Blaming women for being raped is nothing new, but here in the early 21st century one might believe we’d be a bit more enlightened than to perpetuate such ignorant admonishments. By now, you have no doubt heard the intense criticism leveled at CNN’s anchor Candy Crowley and correspondent Poppy Harlow for their post-Steubenville sentencing coverage. More than 200,000 people have signed a petition criticizing the two reporters for allegedly sympathizing on-air with the convicted rapists rather than the young victim. Both have publicly denied that their reporting was skewed toward the boys, but the proof is in the video. Watch: A tip of the socially-conscious hat to those 200,000 plus people who signed the petition asking why the reporters never saw fit to even mention the plight of the young woman who was raped. The petition demands an on-air apology from CNN. Oh, and it gets worse: Shame, shame on CNN for airing a courtroom clip in which the name of the 16-year-old victim was said out loud. Come on CNN. What the hell is going on?

Beyond the clear sexism in the public’s and the media’s response to these types of cases is the issue of obvious negligence on the part of adults. Is no one teaching teens the necessity of social consciousness, respect for fellow human beings and the importance of behavioral boundaries? We all know that left to their own devices, some young teenage girls will recklessly flirt with older boys, and those older boys will most often be ruled by their own raging testosterone levels. Put those two combustible agents together and poof – teen rape in Anytown, USA. Don’t misinterpret this: I place the blame for these sexual assaults directly on the boys who perpetrated the crimes. But I have to wonder why we adults are not working a bit harder to properly socialize kids.

As mentioned above, there is nothing new about any of this. When I was in high school in what seems about 100 years ago, a young male teacher told one of my horny male classmates this, when pointing out a particularly big-breasted teenage girl: “See? That’s the kind of shit you go after and you don’t stop until you get it.” I never forgot that moment. How many other teachers and coaches are counseling their randy young male students or athletes to pursue that “kind of shit” even today? I daresay it’s pretty widespread. As usual, the numbers tell the story: 10.5 percent of all American high school-age girls have been forced into sexual intercourse, according to a report by the U.S. Centers for Disease Control and Prevention. That figure is conservative, based on the CDC’s further finding that up to 50 percent of sexual assaults against women are never reported. Additionally, the U.S. Department of Justice reports that in 2007 that one in two rape victims was under age 18; one in six was under age twelve.

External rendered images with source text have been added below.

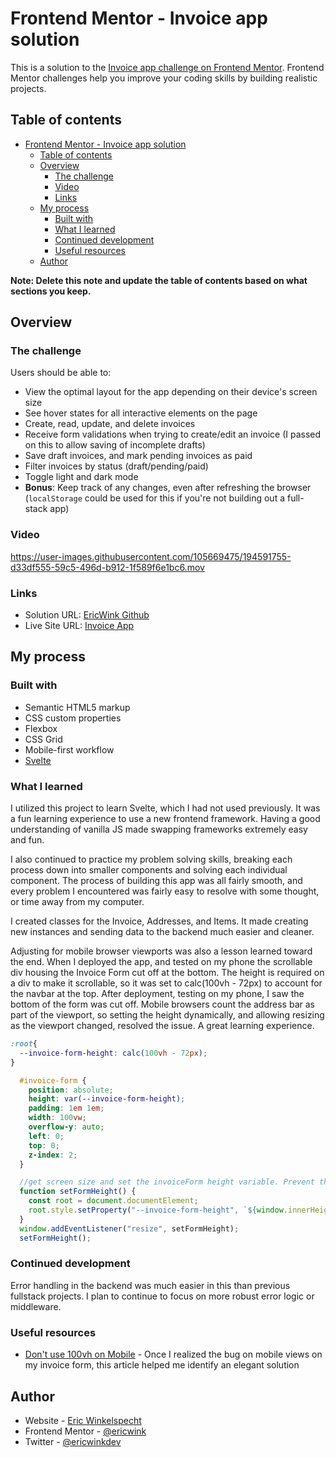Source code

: # Frontend Mentor - Invoice app solution

This is a solution to the [Invoice app challenge on Frontend Mentor](https://www.frontendmentor.io/challenges/invoice-app-i7KaLTQjl). Frontend Mentor challenges help you improve your coding skills by building realistic projects. 

## Table of contents

- [Frontend Mentor - Invoice app solution](#frontend-mentor---invoice-app-solution)
  - [Table of contents](#table-of-contents)
  - [Overview](#overview)
    - [The challenge](#the-challenge)
    - [Video](#video)
    - [Links](#links)
  - [My process](#my-process)
    - [Built with](#built-with)
    - [What I learned](#what-i-learned)
    - [Continued development](#continued-development)
    - [Useful resources](#useful-resources)
  - [Author](#author)

**Note: Delete this note and update the table of contents based on what sections you keep.**

## Overview

### The challenge

Users should be able to:

- View the optimal layout for the app depending on their device's screen size
- See hover states for all interactive elements on the page
- Create, read, update, and delete invoices
- Receive form validations when trying to create/edit an invoice (I passed on this to allow saving of incomplete drafts)
- Save draft invoices, and mark pending invoices as paid
- Filter invoices by status (draft/pending/paid)
- Toggle light and dark mode
- **Bonus**: Keep track of any changes, even after refreshing the browser (`localStorage` could be used for this if you're not building out a full-stack app)

### Video

https://user-images.githubusercontent.com/105669475/194591755-d33df555-59c5-496d-b912-1f589f6e1bc6.mov

### Links

- Solution URL: [EricWink Github](https://github.com/ericwink/fem-invoice-app)
- Live Site URL: [Invoice App](https://fem-invoice-app.netlify.com/)

## My process

### Built with

- Semantic HTML5 markup
- CSS custom properties
- Flexbox
- CSS Grid
- Mobile-first workflow
- [Svelte](https://svelte.dev/)

### What I learned

I utilized this project to learn Svelte, which I had not used previously. It was a fun learning experience to use a new frontend framework. Having a good understanding of vanilla JS made swapping frameworks extremely easy and fun.

I also continued to practice my problem solving skills, breaking each process down into smaller components and solving each individual component. The process of building this app was all fairly smooth, and every problem I encountered was fairly easy to resolve with some thought, or time away from my computer.

I created classes for the Invoice, Addresses, and Items. It made creating new instances and sending data to the backend much easier and cleaner.

Adjusting for mobile browser viewports was also a lesson learned toward the end. When I deployed the app, and tested on my phone the scrollable div housing the Invoice Form cut off at the bottom. The height is required on a div to make it scrollable, so it was set to calc(100vh - 72px) to account for the navbar at the top. After deployment, testing on my phone, I saw the bottom of the form was cut off. Mobile browsers count the address bar as part of the viewport, so setting the height dynamically, and allowing resizing as the viewport changed, resolved the issue. A great learning experience.

```css
:root{
  --invoice-form-height: calc(100vh - 72px);
}

  #invoice-form {
    position: absolute;
    height: var(--invoice-form-height);
    padding: 1em 1em;
    width: 100vw;
    overflow-y: auto;
    left: 0;
    top: 0;
    z-index: 2;
  }
```
```js
  //get screen size and set the invoiceForm height variable. Prevent the form being cut off on mobile devices due to address bars.
  function setFormHeight() {
    const root = document.documentElement;
    root.style.setProperty("--invoice-form-height", `${window.innerHeight - 72}px`);
  }
  window.addEventListener("resize", setFormHeight);
  setFormHeight();
```
### Continued development

Error handling in the backend was much easier in this than previous fullstack projects. I plan to continue to focus on more robust error logic or middleware.

### Useful resources

- [Don't use 100vh on Mobile](https://dev.to/nirazanbasnet/dont-use-100vh-for-mobile-responsive-3o97) - Once I realized the bug on mobile views on my invoice form, this article helped me identify an elegant solution

## Author

- Website - [Eric Winkelspecht](https://www.ericwink.dev/)
- Frontend Mentor - [@ericwink](https://www.frontendmentor.io/profile/ericwink)
- Twitter - [@ericwinkdev](https://twitter.com/ericwinkdev)
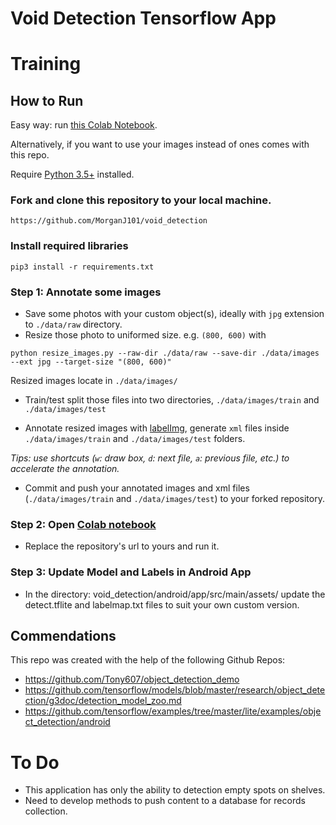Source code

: # Void Detection Tensorflow App

# Training
## How to Run

Easy way: run [this Colab Notebook](https://colab.research.google.com/github/MorganJ101/void_detection/blob/master/void_detection_training_colab.ipynb).

Alternatively, if you want to use your images instead of ones comes with this repo.

Require [Python 3.5+](https://www.python.org/ftp/python/3.6.4/python-3.6.4.exe) installed.
### Fork and clone this repository to your local machine.
```
https://github.com/MorganJ101/void_detection
```
### Install required libraries
`pip3 install -r requirements.txt`


### Step 1: Annotate some images
- Save some photos with your custom object(s), ideally with `jpg` extension to `./data/raw` directory.
- Resize those photo to uniformed size. e.g. `(800, 600)` with
```
python resize_images.py --raw-dir ./data/raw --save-dir ./data/images --ext jpg --target-size "(800, 600)"
```
Resized images locate in `./data/images/`
- Train/test split those files into two directories, `./data/images/train` and `./data/images/test`

- Annotate resized images with [labelImg](https://tzutalin.github.io/labelImg/), generate `xml` files inside `./data/images/train` and `./data/images/test` folders. 

*Tips: use shortcuts (`w`: draw box, `d`: next file, `a`: previous file, etc.) to accelerate the annotation.*

- Commit and push your annotated images and xml files (`./data/images/train` and `./data/images/test`) to your forked repository.


### Step 2: Open [Colab notebook](https://colab.research.google.com/github/MorganJ101/void_detection/blob/master/void_detection_training_colab.ipynb)
- Replace the repository's url to yours and run it.

### Step 3: Update Model and Labels in Android App
- In the directory: void_detection/android/app/src/main/assets/ update the detect.tflite and labelmap.txt files to suit your own custom version.

## Commendations
This repo was created with the help of the following Github Repos:
- https://github.com/Tony607/object_detection_demo
- https://github.com/tensorflow/models/blob/master/research/object_detection/g3doc/detection_model_zoo.md
- https://github.com/tensorflow/examples/tree/master/lite/examples/object_detection/android

# To Do
- This application has only the ability to detection empty spots on shelves.
- Need to develop methods to push content to a database for records collection.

Often the perpetrators simply continue their daily lives, uninterrupted. Why weren’t any of these boys suspended from their football teams when the formal accusations were made? In Steubenville, Gonzalez had already been charged in a March 2012 alleged felony robbery after he and three others allegedly jumped three 14-year-olds in search of money, yet he was allowed to play in the 2012 football season anyway.

These incidents are hard reminders that we are still a paternalistic society; that we still give our young athletes a pass when it comes to their blatantly bad – and sometimes felonious – behavior; that victims of sexual crimes are often further victimized by onlookers and even Tweeters; and most importantly, that the grownups have fallen way down on the job of teaching kids right from wrong. When two grown, educated, successful women broadcast their extreme compassion for two rapists on national television, something is way, way off. When high school football coaches attempt to cover up the criminal actions of their players, the entire community suffers. It all serves only to perpetuate the myth that “it’s just sex.” It’s not just sex. It’s about power and violence and every time we protect or sympathize with a boy who rapes a girl we put another ethical dent in an already damaged culture.